BEGIN Dataset extract
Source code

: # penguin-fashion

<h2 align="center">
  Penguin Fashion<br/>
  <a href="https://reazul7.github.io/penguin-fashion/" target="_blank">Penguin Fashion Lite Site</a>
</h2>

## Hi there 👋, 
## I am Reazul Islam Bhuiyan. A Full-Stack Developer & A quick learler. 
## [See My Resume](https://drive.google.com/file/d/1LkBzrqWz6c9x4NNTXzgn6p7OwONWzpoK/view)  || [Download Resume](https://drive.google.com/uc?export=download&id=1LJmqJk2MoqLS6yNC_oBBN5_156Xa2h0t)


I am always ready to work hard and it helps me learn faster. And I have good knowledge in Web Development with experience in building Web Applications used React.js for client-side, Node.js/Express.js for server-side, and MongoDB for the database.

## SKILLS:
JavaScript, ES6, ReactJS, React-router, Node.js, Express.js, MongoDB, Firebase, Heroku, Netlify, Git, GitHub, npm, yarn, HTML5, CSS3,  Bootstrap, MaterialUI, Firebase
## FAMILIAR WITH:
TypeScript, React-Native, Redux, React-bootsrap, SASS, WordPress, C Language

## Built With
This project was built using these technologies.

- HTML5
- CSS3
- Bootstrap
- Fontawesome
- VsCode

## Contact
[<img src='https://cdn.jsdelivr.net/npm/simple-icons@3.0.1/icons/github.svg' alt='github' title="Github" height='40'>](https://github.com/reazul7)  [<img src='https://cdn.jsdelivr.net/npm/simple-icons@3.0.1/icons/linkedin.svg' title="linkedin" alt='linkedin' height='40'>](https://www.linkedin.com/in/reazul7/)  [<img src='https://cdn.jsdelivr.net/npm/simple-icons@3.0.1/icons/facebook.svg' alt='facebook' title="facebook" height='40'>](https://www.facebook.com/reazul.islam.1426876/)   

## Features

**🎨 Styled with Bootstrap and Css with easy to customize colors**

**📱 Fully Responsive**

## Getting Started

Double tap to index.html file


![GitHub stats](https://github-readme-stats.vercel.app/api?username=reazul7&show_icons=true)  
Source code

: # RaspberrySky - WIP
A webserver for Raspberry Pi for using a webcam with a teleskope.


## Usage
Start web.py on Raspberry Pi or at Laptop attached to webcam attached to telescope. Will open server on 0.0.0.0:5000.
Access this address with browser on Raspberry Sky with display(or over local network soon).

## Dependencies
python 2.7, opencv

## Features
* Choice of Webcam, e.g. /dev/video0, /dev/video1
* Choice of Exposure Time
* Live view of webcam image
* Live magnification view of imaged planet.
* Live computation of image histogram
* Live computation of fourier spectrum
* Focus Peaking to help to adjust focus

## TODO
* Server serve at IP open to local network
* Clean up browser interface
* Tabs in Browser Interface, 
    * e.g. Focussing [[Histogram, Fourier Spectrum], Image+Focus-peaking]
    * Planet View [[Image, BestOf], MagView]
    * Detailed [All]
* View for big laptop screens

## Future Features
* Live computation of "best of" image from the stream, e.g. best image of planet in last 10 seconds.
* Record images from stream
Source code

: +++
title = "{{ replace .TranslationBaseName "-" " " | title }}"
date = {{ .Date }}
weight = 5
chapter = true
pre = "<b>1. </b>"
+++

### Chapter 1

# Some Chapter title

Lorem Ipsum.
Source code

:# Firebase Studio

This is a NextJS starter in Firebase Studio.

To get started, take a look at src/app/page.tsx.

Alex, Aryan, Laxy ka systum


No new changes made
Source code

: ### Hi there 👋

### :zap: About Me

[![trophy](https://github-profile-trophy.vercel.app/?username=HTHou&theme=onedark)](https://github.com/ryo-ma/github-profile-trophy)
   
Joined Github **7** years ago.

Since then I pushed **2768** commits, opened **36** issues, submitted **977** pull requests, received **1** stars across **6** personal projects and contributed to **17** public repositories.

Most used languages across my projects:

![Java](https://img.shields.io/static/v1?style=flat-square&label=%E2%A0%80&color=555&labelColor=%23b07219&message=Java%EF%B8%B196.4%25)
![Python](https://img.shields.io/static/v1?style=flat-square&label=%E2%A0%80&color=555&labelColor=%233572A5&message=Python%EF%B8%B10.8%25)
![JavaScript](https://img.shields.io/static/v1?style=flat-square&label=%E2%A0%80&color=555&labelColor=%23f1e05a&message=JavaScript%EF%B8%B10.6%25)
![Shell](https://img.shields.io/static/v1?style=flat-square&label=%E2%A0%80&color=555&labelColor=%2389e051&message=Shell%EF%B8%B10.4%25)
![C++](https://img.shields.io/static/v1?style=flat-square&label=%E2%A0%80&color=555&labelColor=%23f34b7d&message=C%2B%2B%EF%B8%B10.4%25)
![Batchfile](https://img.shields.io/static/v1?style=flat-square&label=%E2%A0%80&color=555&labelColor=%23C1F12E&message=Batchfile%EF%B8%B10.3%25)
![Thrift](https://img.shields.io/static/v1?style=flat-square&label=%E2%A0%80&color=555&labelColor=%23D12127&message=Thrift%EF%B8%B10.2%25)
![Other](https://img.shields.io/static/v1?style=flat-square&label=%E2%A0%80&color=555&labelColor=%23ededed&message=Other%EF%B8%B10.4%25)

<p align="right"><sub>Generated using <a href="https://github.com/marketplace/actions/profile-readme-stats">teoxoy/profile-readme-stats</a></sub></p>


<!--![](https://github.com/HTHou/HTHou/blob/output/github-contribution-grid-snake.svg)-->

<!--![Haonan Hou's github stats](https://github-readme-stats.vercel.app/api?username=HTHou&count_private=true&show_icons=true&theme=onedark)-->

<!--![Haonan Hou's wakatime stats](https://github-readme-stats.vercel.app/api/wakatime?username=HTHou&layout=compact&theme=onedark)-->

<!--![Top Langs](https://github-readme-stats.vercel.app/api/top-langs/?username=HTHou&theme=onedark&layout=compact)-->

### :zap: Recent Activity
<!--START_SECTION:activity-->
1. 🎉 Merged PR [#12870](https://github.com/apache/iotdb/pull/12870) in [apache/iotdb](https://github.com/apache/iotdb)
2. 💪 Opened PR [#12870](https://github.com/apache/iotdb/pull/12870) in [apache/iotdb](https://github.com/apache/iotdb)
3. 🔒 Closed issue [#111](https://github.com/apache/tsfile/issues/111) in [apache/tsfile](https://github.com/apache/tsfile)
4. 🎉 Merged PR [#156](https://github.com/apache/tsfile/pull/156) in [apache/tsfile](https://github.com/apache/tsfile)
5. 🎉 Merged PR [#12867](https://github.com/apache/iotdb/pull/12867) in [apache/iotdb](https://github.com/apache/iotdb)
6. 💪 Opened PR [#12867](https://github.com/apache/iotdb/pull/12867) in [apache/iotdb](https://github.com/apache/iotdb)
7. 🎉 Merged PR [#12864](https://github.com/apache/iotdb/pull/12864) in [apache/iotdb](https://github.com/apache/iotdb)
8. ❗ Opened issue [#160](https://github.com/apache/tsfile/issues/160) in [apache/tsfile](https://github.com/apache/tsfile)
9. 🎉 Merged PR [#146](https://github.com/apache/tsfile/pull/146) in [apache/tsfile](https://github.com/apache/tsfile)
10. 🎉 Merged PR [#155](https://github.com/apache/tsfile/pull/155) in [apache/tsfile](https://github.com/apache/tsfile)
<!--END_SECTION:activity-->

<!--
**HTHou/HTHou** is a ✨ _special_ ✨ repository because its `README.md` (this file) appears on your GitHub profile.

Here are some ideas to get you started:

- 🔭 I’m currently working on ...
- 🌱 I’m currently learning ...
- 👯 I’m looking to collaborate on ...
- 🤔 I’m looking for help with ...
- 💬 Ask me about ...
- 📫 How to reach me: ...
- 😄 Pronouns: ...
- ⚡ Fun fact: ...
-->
END Dataset extract
- **About this exercise**:
Extract all the entries word for word.

- **Worked solution**:
Source code

: # penguin-fashion

<h2 align="center">
  Penguin Fashion<br/>
  <a href="https://reazul7.github.io/penguin-fashion/" target="_blank">Penguin Fashion Lite Site</a>
</h2>

## Hi there 👋, 
## I am Reazul Islam Bhuiyan. A Full-Stack Developer & A quick learler. 
## [See My Resume](https://drive.google.com/file/d/1LkBzrqWz6c9x4NNTXzgn6p7OwONWzpoK/view)  || [Download Resume](https://drive.google.com/uc?export=download&id=1LJmqJk2MoqLS6yNC_oBBN5_156Xa2h0t)


I am always ready to work hard and it helps me learn faster. And I have good knowledge in Web Development with experience in building Web Applications used React.js for client-side, Node.js/Express.js for server-side, and MongoDB for the database.

## SKILLS:
JavaScript, ES6, ReactJS, React-router, Node.js, Express.js, MongoDB, Firebase, Heroku, Netlify, Git, GitHub, npm, yarn, HTML5, CSS3,  Bootstrap, MaterialUI, Firebase
## FAMILIAR WITH:
TypeScript, React-Native, Redux, React-bootsrap, SASS, WordPress, C Language

## Built With
This project was built using these technologies.

- HTML5
- CSS3
- Bootstrap
- Fontawesome
- VsCode

## Contact
[<img src='https://cdn.jsdelivr.net/npm/simple-icons@3.0.1/icons/github.svg' alt='github' title="Github" height='40'>](https://github.com/reazul7)  [<img src='https://cdn.jsdelivr.net/npm/simple-icons@3.0.1/icons/linkedin.svg' title="linkedin" alt='linkedin' height='40'>](https://www.linkedin.com/in/reazul7/)  [<img src='https://cdn.jsdelivr.net/npm/simple-icons@3.0.1/icons/facebook.svg' alt='facebook' title="facebook" height='40'>](https://www.facebook.com/reazul.islam.1426876/)   

## Features

**🎨 Styled with Bootstrap and Css with easy to customize colors**

**📱 Fully Responsive**

## Getting Started

Double tap to index.html file


![GitHub stats](https://github-readme-stats.vercel.app/api?username=reazul7&show_icons=true)  
Source code

: # RaspberrySky - WIP
A webserver for Raspberry Pi for using a webcam with a teleskope.


## Usage
Start web.py on Raspberry Pi or at Laptop attached to webcam attached to telescope. Will open server on 0.0.0.0:5000.
Access this address with browser on Raspberry Sky with display(or over local network soon).

## Dependencies
python 2.7, opencv

## Features
* Choice of Webcam, e.g. /dev/video0, /dev/video1
* Choice of Exposure Time
* Live view of webcam image
* Live magnification view of imaged planet.
* Live computation of image histogram
* Live computation of fourier spectrum
* Focus Peaking to help to adjust focus

## TODO
* Server serve at IP open to local network
* Clean up browser interface
* Tabs in Browser Interface, 
    * e.g. Focussing [[Histogram, Fourier Spectrum], Image+Focus-peaking]
    * Planet View [[Image, BestOf], MagView]
    * Detailed [All]
* View for big laptop screens

## Future Features
* Live computation of "best of" image from the stream, e.g. best image of planet in last 10 seconds.
* Record images from stream
Source code

: +++
title = "{{ replace .TranslationBaseName "-" " " | title }}"
date = {{ .Date }}
weight = 5
chapter = true
pre = "<b>1. </b>"
+++

### Chapter 1

# Some Chapter title

Lorem Ipsum.
Source code

:# Firebase Studio

This is a NextJS starter in Firebase Studio.

To get started, take a look at src/app/page.tsx.

Alex, Aryan, Laxy ka systum


No new changes made
Source code

: ### Hi there 👋

### :zap: About Me

[![trophy](https://github-profile-trophy.vercel.app/?username=HTHou&theme=onedark)](https://github.com/ryo-ma/github-profile-trophy)
   
Joined Github **7** years ago.

Since then I pushed **2768** commits, opened **36** issues, submitted **977** pull requests, received **1** stars across **6** personal projects and contributed to **17** public repositories.

Most used languages across my projects:

![Java](https://img.shields.io/static/v1?style=flat-square&label=%E2%A0%80&color=555&labelColor=%23b07219&message=Java%EF%B8%B196.4%25)
![Python](https://img.shields.io/static/v1?style=flat-square&label=%E2%A0%80&color=555&labelColor=%233572A5&message=Python%EF%B8%B10.8%25)
![JavaScript](https://img.shields.io/static/v1?style=flat-square&label=%E2%A0%80&color=555&labelColor=%23f1e05a&message=JavaScript%EF%B8%B10.6%25)
![Shell](https://img.shields.io/static/v1?style=flat-square&label=%E2%A0%80&color=555&labelColor=%2389e051&message=Shell%EF%B8%B10.4%25)
![C++](https://img.shields.io/static/v1?style=flat-square&label=%E2%A0%80&color=555&labelColor=%23f34b7d&message=C%2B%2B%EF%B8%B10.4%25)
![Batchfile](https://img.shields.io/static/v1?style=flat-square&label=%E2%A0%80&color=555&labelColor=%23C1F12E&message=Batchfile%EF%B8%B10.3%25)
![Thrift](https://img.shields.io/static/v1?style=flat-square&label=%E2%A0%80&color=555&labelColor=%23D12127&message=Thrift%EF%B8%B10.2%25)
![Other](https://img.shields.io/static/v1?style=flat-square&label=%E2%A0%80&color=555&labelColor=%23ededed&message=Other%EF%B8%B10.4%25)

<p align="right"><sub>Generated using <a href="https://github.com/marketplace/actions/profile-readme-stats">teoxoy/profile-readme-stats</a></sub></p>


<!--![](https://github.com/HTHou/HTHou/blob/output/github-contribution-grid-snake.svg)-->

<!--![Haonan Hou's github stats](https://github-readme-stats.vercel.app/api?username=HTHou&count_private=true&show_icons=true&theme=onedark)-->

<!--![Haonan Hou's wakatime stats](https://github-readme-stats.vercel.app/api/wakatime?username=HTHou&layout=compact&theme=onedark)-->

<!--![Top Langs](https://github-readme-stats.vercel.app/api/top-langs/?username=HTHou&theme=onedark&layout=compact)-->

### :zap: Recent Activity
<!--START_SECTION:activity-->
1. 🎉 Merged PR [#12870](https://github.com/apache/iotdb/pull/12870) in [apache/iotdb](https://github.com/apache/iotdb)
2. 💪 Opened PR [#12870](https://github.com/apache/iotdb/pull/12870) in [apache/iotdb](https://github.com/apache/iotdb)
3. 🔒 Closed issue [#111](https://github.com/apache/tsfile/issues/111) in [apache/tsfile](https://github.com/apache/tsfile)
4. 🎉 Merged PR [#156](https://github.com/apache/tsfile/pull/156) in [apache/tsfile](https://github.com/apache/tsfile)
5. 🎉 Merged PR [#12867](https://github.com/apache/iotdb/pull/12867) in [apache/iotdb](https://github.com/apache/iotdb)
6. 💪 Opened PR [#12867](https://github.com/apache/iotdb/pull/12867) in [apache/iotdb](https://github.com/apache/iotdb)
7. 🎉 Merged PR [#12864](https://github.com/apache/iotdb/pull/12864) in [apache/iotdb](https://github.com/apache/iotdb)
8. ❗ Opened issue [#160](https://github.com/apache/tsfile/issues/160) in [apache/tsfile](https://github.com/apache/tsfile)
9. 🎉 Merged PR [#146](https://github.com/apache/tsfile/pull/146) in [apache/tsfile](https://github.com/apache/tsfile)
10. 🎉 Merged PR [#155](https://github.com/apache/tsfile/pull/155) in [apache/tsfile](https://github.com/apache/tsfile)
<!--END_SECTION:activity-->

<!--
**HTHou/HTHou** is a ✨ _special_ ✨ repository because its `README.md` (this file) appears on your GitHub profile.

Here are some ideas to get you started:

- 🔭 I’m currently working on ...
- 🌱 I’m currently learning ...
- 👯 I’m looking to collaborate on ...
- 🤔 I’m looking for help with ...
- 💬 Ask me about ...
- 📫 How to reach me: ...
- 😄 Pronouns: ...
- ⚡ Fun fact: ...
-->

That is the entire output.